For centuries, farmers in Africa have skillfully operated their own informal seed systems. They save seeds from one year’s crop for planting in the next and share seeds through community networks. Many have worked like plant breeders in research laboratories, combining different varieties to obtain desirable traits and collaborating with other farmers to expand their knowledge.
Despite this impressive ingenuity, the performance of local varieties of maize, cassava, millet, and other African food staples now lags far behind the rest of the world. Harvests per hectare for major crops like maize can be as much as 80 percent below their potential. More importantly, this yield gap is a key reason farmers in Africa are not producing enough food to sustain the continent’s rapidly growing population.
The desire to give African farmers a wider range of seed choices—including access to seed of highly productive crop varieties known as hybrids, which have revolutionized food production elsewhere in the world—eventually led to the creation of the Program for Africa’s Seed Systems, or PASS.
Today, PASS is an integral part of the Alliance for a Green Revolution in Africa (AGRA).
AGRA was launched by the Rockefeller Foundation and the Bill & Melinda Gates Foundation in 2006. Its goal is to develop practical ways to improve production and income for the millions of smallholder farmers, who form the core of Africa’s dynamic but neglected agricultural sector. And a key priority for AGRA is to upgrade Africa’s seed systems.

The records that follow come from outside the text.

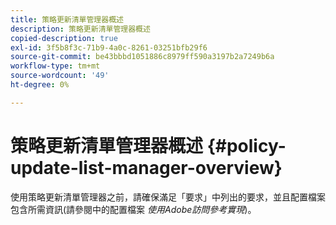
 ```yaml
---
title: 策略更新清單管理器概述
description: 策略更新清單管理器概述
copied-description: true
exl-id: 3f5b8f3c-71b9-4a0c-8261-03251bfb29f6
source-git-commit: be43bbbd1051886c8979ff590a3197b2a7249b6a
workflow-type: tm+mt
source-wordcount: '49'
ht-degree: 0%

---
```


# 策略更新清單管理器概述 {#policy-update-list-manager-overview}

使用策略更新清單管理器之前，請確保滿足「要求」中列出的要求，並且配置檔案包含所需資訊(請參閱中的配置檔案 *使用Adobe訪問參考實現*)。
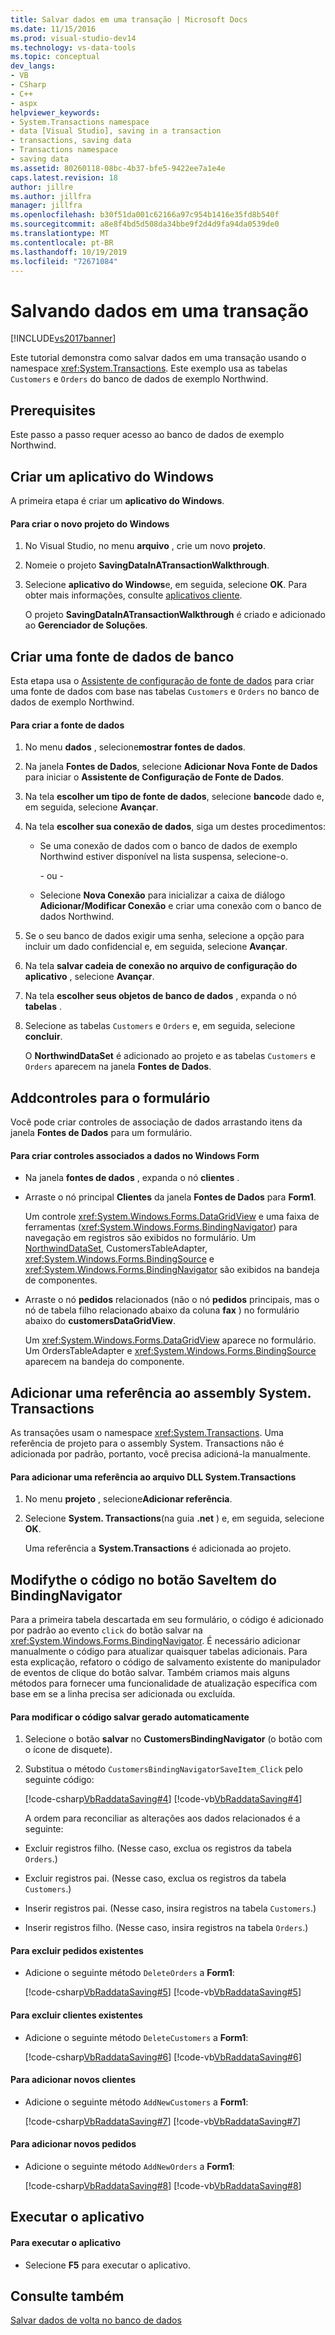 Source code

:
 ```yaml
---
title: Salvar dados em uma transação | Microsoft Docs
ms.date: 11/15/2016
ms.prod: visual-studio-dev14
ms.technology: vs-data-tools
ms.topic: conceptual
dev_langs:
- VB
- CSharp
- C++
- aspx
helpviewer_keywords:
- System.Transactions namespace
- data [Visual Studio], saving in a transaction
- transactions, saving data
- Transactions namespace
- saving data
ms.assetid: 80260118-08bc-4b37-bfe5-9422ee7a1e4e
caps.latest.revision: 18
author: jillre
ms.author: jillfra
manager: jillfra
ms.openlocfilehash: b30f51da001c62166a97c954b1416e35fd8b540f
ms.sourcegitcommit: a8e8f4bd5d508da34bbe9f2d4d9fa94da0539de0
ms.translationtype: MT
ms.contentlocale: pt-BR
ms.lasthandoff: 10/19/2019
ms.locfileid: "72671084"
---
```

# <a name="save-data-in-a-transaction"></a>Salvando dados em uma transação
[!INCLUDE[vs2017banner](../includes/vs2017banner.md)]

Este tutorial demonstra como salvar dados em uma transação usando o namespace <xref:System.Transactions>. Este exemplo usa as tabelas `Customers` e `Orders` do banco de dados de exemplo Northwind.

## <a name="prerequisites"></a>Prerequisites
 Este passo a passo requer acesso ao banco de dados de exemplo Northwind.

## <a name="create-a-windows-application"></a>Criar um aplicativo do Windows
 A primeira etapa é criar um **aplicativo do Windows**.

#### <a name="to-create-the-new-windows-project"></a>Para criar o novo projeto do Windows

1. No Visual Studio, no menu **arquivo** , crie um novo **projeto**.

2. Nomeie o projeto **SavingDataInATransactionWalkthrough**.

3. Selecione **aplicativo do Windows**e, em seguida, selecione **OK**. Para obter mais informações, consulte [aplicativos cliente](https://msdn.microsoft.com/library/2dfb50b7-5af2-4e12-9bbb-c5ade0e39a68).

     O projeto **SavingDataInATransactionWalkthrough** é criado e adicionado ao **Gerenciador de Soluções**.

## <a name="create-a-database-data-source"></a>Criar uma fonte de dados de banco
 Esta etapa usa o [Assistente de configuração de fonte de dados](https://msdn.microsoft.com/library/c4df7de5-5da0-4064-940c-761dd6d9e28f) para criar uma fonte de dados com base nas tabelas `Customers` e `Orders` no banco de dados de exemplo Northwind.

#### <a name="to-create-the-data-source"></a>Para criar a fonte de dados

1. No menu **dados** , selecione**mostrar fontes de dados**.

2. Na janela **Fontes de Dados**, selecione **Adicionar Nova Fonte de Dados** para iniciar o **Assistente de Configuração de Fonte de Dados**.

3. Na tela **escolher um tipo de fonte de dados**, selecione **banco**de dado e, em seguida, selecione **Avançar**.

4. Na tela **escolher sua conexão de dados**, siga um destes procedimentos:

    - Se uma conexão de dados com o banco de dados de exemplo Northwind estiver disponível na lista suspensa, selecione-o.

         \- ou -

    - Selecione **Nova Conexão** para inicializar a caixa de diálogo **Adicionar/Modificar Conexão** e criar uma conexão com o banco de dados Northwind.

5. Se o seu banco de dados exigir uma senha, selecione a opção para incluir um dado confidencial e, em seguida, selecione **Avançar**.

6. Na tela **salvar cadeia de conexão no arquivo de configuração do aplicativo** , selecione **Avançar**.

7. Na tela **escolher seus objetos de banco de dados** , expanda o nó **tabelas** .

8. Selecione as tabelas `Customers` e `Orders` e, em seguida, selecione **concluir**.

     O **NorthwindDataSet** é adicionado ao projeto e as tabelas `Customers` e `Orders` aparecem na janela **Fontes de Dados**.

## <a name="addcontrols-to-the-form"></a>Addcontroles para o formulário
 Você pode criar controles de associação de dados arrastando itens da janela **Fontes de Dados** para um formulário.

#### <a name="to-create-data-bound-controls-on-the-windows-form"></a>Para criar controles associados a dados no Windows Form

- Na janela **fontes de dados** , expanda o nó **clientes** .

- Arraste o nó principal **Clientes** da janela **Fontes de Dados** para **Form1**.

     Um controle <xref:System.Windows.Forms.DataGridView> e uma faixa de ferramentas (<xref:System.Windows.Forms.BindingNavigator>) para navegação em registros são exibidos no formulário. Um [NorthwindDataSet](../data-tools/dataset-tools-in-visual-studio.md), CustomersTableAdapter, <xref:System.Windows.Forms.BindingSource> e <xref:System.Windows.Forms.BindingNavigator> são exibidos na bandeja de componentes.

- Arraste o nó **pedidos** relacionados (não o nó **pedidos** principais, mas o nó de tabela filho relacionado abaixo da coluna **fax** ) no formulário abaixo do **customersDataGridView**.

     Um <xref:System.Windows.Forms.DataGridView> aparece no formulário. Um OrdersTableAdapter e <xref:System.Windows.Forms.BindingSource> aparecem na bandeja do componente.

## <a name="add-a-reference-to-the-systemtransactions-assembly"></a>Adicionar uma referência ao assembly System. Transactions
 As transações usam o namespace <xref:System.Transactions>. Uma referência de projeto para o assembly System. Transactions não é adicionada por padrão, portanto, você precisa adicioná-la manualmente.

#### <a name="to-add-a-reference-to-the-systemtransactions-dll-file"></a>Para adicionar uma referência ao arquivo DLL System.Transactions

1. No menu **projeto** , selecione**Adicionar referência**.

2. Selecione **System. Transactions**(na guia **.net** ) e, em seguida, selecione **OK**.

     Uma referência a **System.Transactions** é adicionada ao projeto.

## <a name="modifythe-code-in-the-bindingnavigators-saveitem-button"></a>Modifythe o código no botão SaveItem do BindingNavigator
 Para a primeira tabela descartada em seu formulário, o código é adicionado por padrão ao evento `click` do botão salvar na <xref:System.Windows.Forms.BindingNavigator>. É necessário adicionar manualmente o código para atualizar quaisquer tabelas adicionais. Para esta explicação, refatoro o código de salvamento existente do manipulador de eventos de clique do botão salvar. Também criamos mais alguns métodos para fornecer uma funcionalidade de atualização específica com base em se a linha precisa ser adicionada ou excluída.

#### <a name="to-modify-the-auto-generated-save-code"></a>Para modificar o código salvar gerado automaticamente

1. Selecione o botão **salvar** no **CustomersBindingNavigator** (o botão com o ícone de disquete).

2. Substitua o método `CustomersBindingNavigatorSaveItem_Click` pelo seguinte código:

    [!code-csharp[VbRaddataSaving#4](../snippets/csharp/VS_Snippets_VBCSharp/VbRaddataSaving/CS/Form2.cs#4)]
    [!code-vb[VbRaddataSaving#4](../snippets/visualbasic/VS_Snippets_VBCSharp/VbRaddataSaving/VB/Form2.vb#4)]

   A ordem para reconciliar as alterações aos dados relacionados é a seguinte:

- Excluir registros filho. (Nesse caso, exclua os registros da tabela `Orders`.)

- Excluir registros pai. (Nesse caso, exclua os registros da tabela `Customers`.)

- Inserir registros pai. (Nesse caso, insira registros na tabela `Customers`.)

- Inserir registros filho. (Nesse caso, insira registros na tabela `Orders`.)

#### <a name="to-delete-existing-orders"></a>Para excluir pedidos existentes

- Adicione o seguinte método `DeleteOrders` a **Form1**:

     [!code-csharp[VbRaddataSaving#5](../snippets/csharp/VS_Snippets_VBCSharp/VbRaddataSaving/CS/Form2.cs#5)]
     [!code-vb[VbRaddataSaving#5](../snippets/visualbasic/VS_Snippets_VBCSharp/VbRaddataSaving/VB/Form2.vb#5)]

#### <a name="to-delete-existing-customers"></a>Para excluir clientes existentes

- Adicione o seguinte método `DeleteCustomers` a **Form1**:

     [!code-csharp[VbRaddataSaving#6](../snippets/csharp/VS_Snippets_VBCSharp/VbRaddataSaving/CS/Form2.cs#6)]
     [!code-vb[VbRaddataSaving#6](../snippets/visualbasic/VS_Snippets_VBCSharp/VbRaddataSaving/VB/Form2.vb#6)]

#### <a name="to-add-new-customers"></a>Para adicionar novos clientes

- Adicione o seguinte método `AddNewCustomers` a **Form1**:

     [!code-csharp[VbRaddataSaving#7](../snippets/csharp/VS_Snippets_VBCSharp/VbRaddataSaving/CS/Form2.cs#7)]
     [!code-vb[VbRaddataSaving#7](../snippets/visualbasic/VS_Snippets_VBCSharp/VbRaddataSaving/VB/Form2.vb#7)]

#### <a name="to-add-new-orders"></a>Para adicionar novos pedidos

- Adicione o seguinte método `AddNewOrders` a **Form1**:

     [!code-csharp[VbRaddataSaving#8](../snippets/csharp/VS_Snippets_VBCSharp/VbRaddataSaving/CS/Form2.cs#8)]
     [!code-vb[VbRaddataSaving#8](../snippets/visualbasic/VS_Snippets_VBCSharp/VbRaddataSaving/VB/Form2.vb#8)]

## <a name="run-the-application"></a>Executar o aplicativo

#### <a name="to-run-the-application"></a>Para executar o aplicativo

- Selecione **F5** para executar o aplicativo.

## <a name="see-also"></a>Consulte também
 [Salvar dados de volta no banco de dados](../data-tools/save-data-back-to-the-database.md)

In many ways, the work of PASS is just beginning to bear fruit in fields across the continent. Many obstacles remain to providing Africa’s smallholder farmers with the seed they need and deserve. But the program is making substantial progress.
If the production from all 80 PASS-supported seed companies is added up, it constitutes the biggest seed producer working in sub-Saharan Africa today. From a mere 2,346 metric tons in 2007, annual production from PASS producers had risen, by 2014, to 80,606 metric tons of professionally certified seeds. Moreover, the companies are focusing on crop varieties endowed with traits carefully selected by local crop breeders for their compatibility with specific African agricultural environments— of which there are many.
The companies also are working with a wide range of crop types. They include improved, locally adapted varieties of maize, cassava, millet, rice, sorghum, beans, sweet potato, cowpea, groundnut, soybean, pigeon pea, sweet potato, banana, durum wheat, and bread wheat.